Thinking about this web-interactivity from the desktop, an idea came to me. What if, for example, you’ve finished editing a photo from your recent holiday and you want to upload it directly to Facebook? Gwenview, the default image viewer in KDE SC, has this functionality, but I think we should be able to expand this function so that you can upload ANY file to ANY online service you need directly from whatever application you’re currently using to edit your file with. Perhaps you’re collaborating with a coder and you’re both sharing code back and forth via a shared and synced Ubuntu One folder you have set up for this purpose. Wouldn’t it be good to just upload the file straight to the Ubuntu One folder directly from the application you’re working in? Wouldn’t it be nice to upload a holiday snap straight from your image editor of choice directly into a Facebook album of yours?

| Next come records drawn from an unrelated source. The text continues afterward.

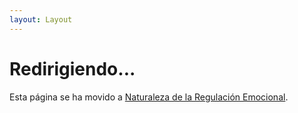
 ```yaml
---
layout: Layout
---
```


<script>
if (typeof window !== 'undefined') {
  window.location.href = '/es/Naturaleza_regulacion_emocional.html'
}
</script>

# Redirigiendo...

Esta página se ha movido a [Naturaleza de la Regulación Emocional](/es/Naturaleza_regulacion_emocional.html).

With the Upload button, we can. Whereas currently, if we want to upload an image to Facebook we’d have to open our browser, load up Facebook, find the album we want, open the Open File dialog, locate the image we want then upload it… with this button we can simply upload the image we are currently working on, regardless of what application, directly to Facebook. Or upload a piece of code directly to Ubuntu One. Or post an image directly to Tumblr.
The menu, and the online services, should again be customisable; the user should be able to choose what online service suggestions they are presented with.
The user tailors their own workflow experience.
Is this all possible?
You know what? I have no idea. I’m not a coder/programmer. I’m just a dreamer. If someone checks out these ideas and figures out a way of implementing them, then that, my friends, is all gravy. Assumedly, various Metacity hacks would have to be made. I’m just guessing here. Rather, consider these new buttons an exercise into the possibilities of all that newly created titlebar space made available in Lucid Lynx. These ideas excite me and I would love to see them become a reality. Whether they will or not is another question entirely.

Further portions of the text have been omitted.